Adjacency Lists¶
Note
The adjacency list syntax changed in July 2014. The minimal requirement for most translations is to prefix the number of unpaired electrons with the letter u. The new syntax, however, allows much greater flexibility, including definition of lone pairs, partial charges, wildcards, and molecule multiplicities.
Note
To quickly visualize any adjacency list, or to generate an adjacency list from other types of molecular representations such as SMILES, InChI, or even common species names, use the Molecule Search tool found here: https://rmg.mit.edu/molecule_search
An adjacency list is the most general way of specifying a chemical molecule or molecular pattern in RMG. It is based on the adjacency list representation of the graph data type – the underlying data type for molecules and patterns in RMG – but extended to allow for specification of extra semantic information.
The first line of most adjacency lists is a unique identifier for the molecule or pattern the adjacency list represents. This is not strictly required, but is recommended in most cases. Generally the identifier should only use alphanumeric characters and the underscore, as if an identifier in many popular programming languages. However, strictly speaking any non-space ASCII character is allowed.
The subsequent lines may contain keyword-value pairs. Currently there can be:
multiplicity
, metal
and facet
.
For species or molecule declarations, the value after multiplicity
defines
the spin multiplicity of the molecule. E.g. multiplicity 1
for most ground state
closed shell species, multiplicity 2
for most radical species,
and multiplicity 3
for a triplet biradical.
If the multiplicity
line is not present then a value of
(1 + number of unpaired electrons) is assumed.
Thus, it can usually be omitted, but if present can be used to distinguish,
for example, singlet CH2 from triplet CH2.
If defining a Functional Group
, then the value must be a list,
which defines the multiplicities that will be matched by the group, eg.
multiplicity [1,2,3]
or, for a single value, multiplicity [1]
.
If a wildcard is desired, the line 'multiplicity x
can be used instead to accept
all multiplicities. If the multiplicity line is omitted altogether, then a wildcard
is assumed.
metal
and facet
work similarly and will correspond to lines like metal Fe
,
metal [Fe,Cu,Ag]
, facet 111
, facet [111,211,110]
.
e.g. the following two group adjlists represent identical groups.
group1
multiplicity x
1 R!H u0
group2
1 R!H u0
After the identifier line and keyword-value lines, each subsequent line describes a single atom and its local bond structure. The format of these lines is a whitespace-delimited list with tokens
<number> [<label>] <element> u<unpaired> [p<pairs>] [c<charge>] [s<site>] [m<morphology>] <bondlist>
The first item is the number used to identify that atom. Any number may be used,
though it is recommended to number the atoms sequentially starting from one.

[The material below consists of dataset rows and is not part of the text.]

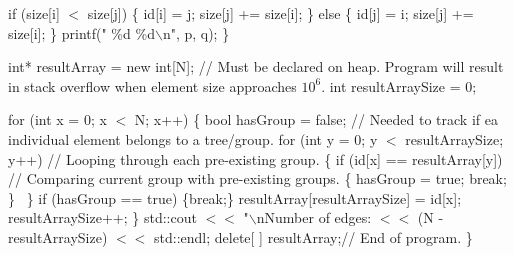 \documentclass[]{article}
\begin{document}
\indent\indent if (size[i] $<$ size[j])\newline
\indent\indent \{\newline
\indent\indent\indent id[i] = j;\newline
\indent\indent\indent size[j] += size[i];\newline
\indent\indent \} else \{\newline
\indent\indent\indent id[j] = i;\newline
\indent\indent\indent size[j] += size[i];\newline
\indent\indent \}\newline\newline
\indent\indent printf(" \%d \%d$\backslash$n", p, q);\newline
\indent \}\newline

int* resultArray = new int[N]; // Must be declared on heap. Program will result in stack overflow when element size approaches $10^6$.\newline\newline
\indent int resultArraySize = 0;\newline

for (int x = 0; x $<$ N; x++)\newline
\indent \{\newline
\indent\indent bool hasGroup = false; // Needed to track if ea individual element belongs to a tree/group.\newline\newline
\indent\indent for (int y = 0; y $<$ resultArraySize; y++) // Looping through each pre-existing group.\newline
\indent\indent \{\newline
\indent\indent\indent if (id[x] == resultArray[y]) // Comparing current group with pre-existing groups.\newline
\indent\indent\indent \{\newline
\indent\indent\indent\indent hasGroup = true;\newline
\indent\indent\indent\indent break;\newline
\indent\indent\indent \}\newline
\indent\indent\ \}\newline\newline
\indent\indent if (hasGroup == true) \{break;\}\newline\newline
\indent\indent resultArray[resultArraySize] = id[x];\newline
\indent\indent resultArraySize++;\newline
\indent \}\newline\newline
\indent std::cout $<<$ "$\backslash$nNumber of edges: $<<$ (N - resultArraySize) $<<$ std::endl;\newline
\indent delete[ ] resultArray;\newline // End of program.\newline
\noindent \}
\end{document}
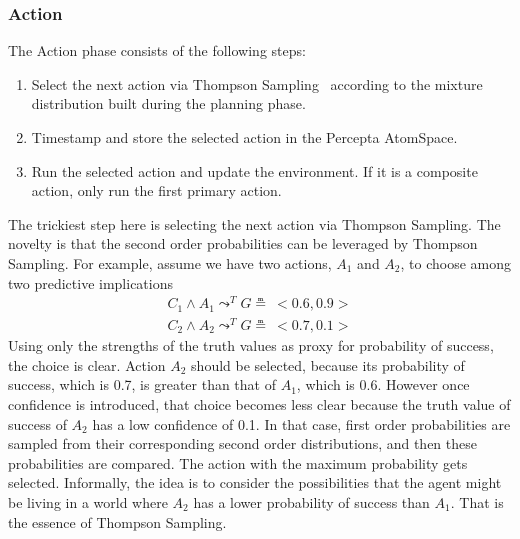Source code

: \documentclass[runningheads]{llncs}
\newcommand{\lpreimp}[1]{\leadsto^{#1}}
\begin{document}
\subsubsection{Action}
The Action phase consists of the following steps:
\begin{enumerate}
\item Select the next action via Thompson Sampling~\cite{Leike2016}
  according to the mixture distribution built during the planning
  phase.
\item Timestamp and store the selected action in the Percepta
  AtomSpace.
\item Run the selected action and update the environment.  If it is a
  composite action, only run the first primary action.
\end{enumerate}
The trickiest step here is selecting the next action via Thompson
Sampling.  The novelty is that the second order probabilities can be
leveraged by Thompson Sampling.  For example, assume we have two
actions, $A_1$ and $A_2$, to choose among two predictive implications
$$
\begin{array}{c}
  C_1 \land A_1 \lpreimp{T} G \measeq\ <\!0.6, 0.9\!> \\
  C_2 \land A_2 \lpreimp{T} G \measeq\ <\!0.7, 0.1\!>
\end{array}
$$
Using only the strengths of the truth values as proxy for probability
of success, the choice is clear.  Action $A_2$ should be selected,
because its probability of success, which is 0.7, is greater than that
of $A_1$, which is 0.6.  However once confidence is introduced, that
choice becomes less clear because the truth value of success of $A_2$
has a low confidence of 0.1.  In that case, first order probabilities
are sampled from their corresponding second order distributions,
and then these probabilities are compared.  The action with the
maximum probability gets selected.  Informally, the idea is to
consider the possibilities that the agent might be living in a world
where $A_2$ has a lower probability of success than $A_1$.  That is
the essence of Thompson Sampling.
\end{document}
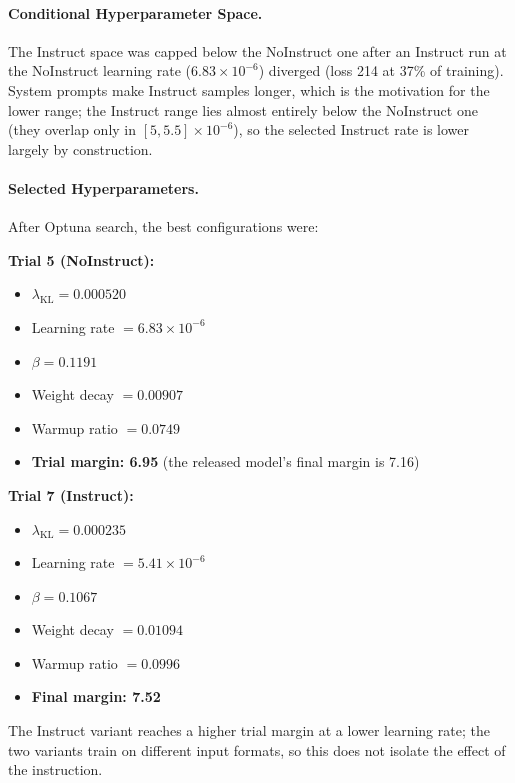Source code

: \paragraph{Conditional Hyperparameter Space.} The Instruct space was capped below the NoInstruct one after an Instruct run at the NoInstruct learning rate ($6.83 \times 10^{-6}$) diverged (loss 214 at 37\% of training). System prompts make Instruct samples longer, which is the motivation for the lower range; the Instruct range lies almost entirely below the NoInstruct one (they overlap only in $[5, 5.5] \times 10^{-6}$), so the selected Instruct rate is lower largely by construction.

\paragraph{Selected Hyperparameters.} After Optuna search, the best configurations were:

\textbf{Trial 5 (NoInstruct):}
\begin{itemize}[leftmargin=*]
    \item $\lambda_{\text{KL}} = 0.000520$
    \item Learning rate $= 6.83 \times 10^{-6}$
    \item $\beta = 0.1191$
    \item Weight decay $= 0.00907$
    \item Warmup ratio $= 0.0749$
    \item \textbf{Trial margin: 6.95} (the released model's final margin is 7.16)
\end{itemize}

\textbf{Trial 7 (Instruct):}
\begin{itemize}[leftmargin=*]
    \item $\lambda_{\text{KL}} = 0.000235$
    \item Learning rate $= 5.41 \times 10^{-6}$
    \item $\beta = 0.1067$
    \item Weight decay $= 0.01094$
    \item Warmup ratio $= 0.0996$
    \item \textbf{Final margin: 7.52}
\end{itemize}

The Instruct variant reaches a higher trial margin at a lower learning rate; the two variants train on different input formats, so this does not isolate the effect of the instruction.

Next is an optional label used to tag that atom; this should be an
asterisk followed by a unique number for the label, e.g. *1
.
In some cases (e.g. thermodynamics groups) there is only one labeled atom, and the label
is just an asterisk with no number: *
.
After that is the atom’s element or atom type, indicated by its atomic symbol, followed by a sequence of tokens describing the electronic state of the atom:
u0
number of unpaired electrons (eg. radicals)p0
number of lone pairs of electrons, common on oxygen and nitrogen.c0
formal charge on the atom, e.g.c-1
(negatively charged),c0
,c+1
(positively charged)s
the site type a site atom is e.g.s"fcc"
m
the morphology of a site atom e.g.m"terrace"
For Molecule
definitions:
The value must be a single integer (and for charge must have a + or - sign if not equal to 0)
The number of unpaired electrons (i.e. radical electrons) is required, even if zero.
The number of lone pairs and the formal charge are assumed to be zero if omitted.
For Group
definitions:
The value can be an integer or a list of integers (with signs, for charges),
eg. u[0,1,2]
, c[0,+1,+2,+3,+4]
, or s["hcp","fcc"] or may be a wildcard ``x
which matches any valid value,
eg. px
is the same as p[0,1,2,3,4, ...]
and cx
is the same as
c[...,-4,-3,-2,-1,0,+1,+2,+3,+4,...]
. Lists must be enclosed is square brackets,
and separated by commas, without spaces.
If lone pairs or formal charges are omitted from a group definition,
the wildcard is assumed.
The last set of tokens is the list of bonds.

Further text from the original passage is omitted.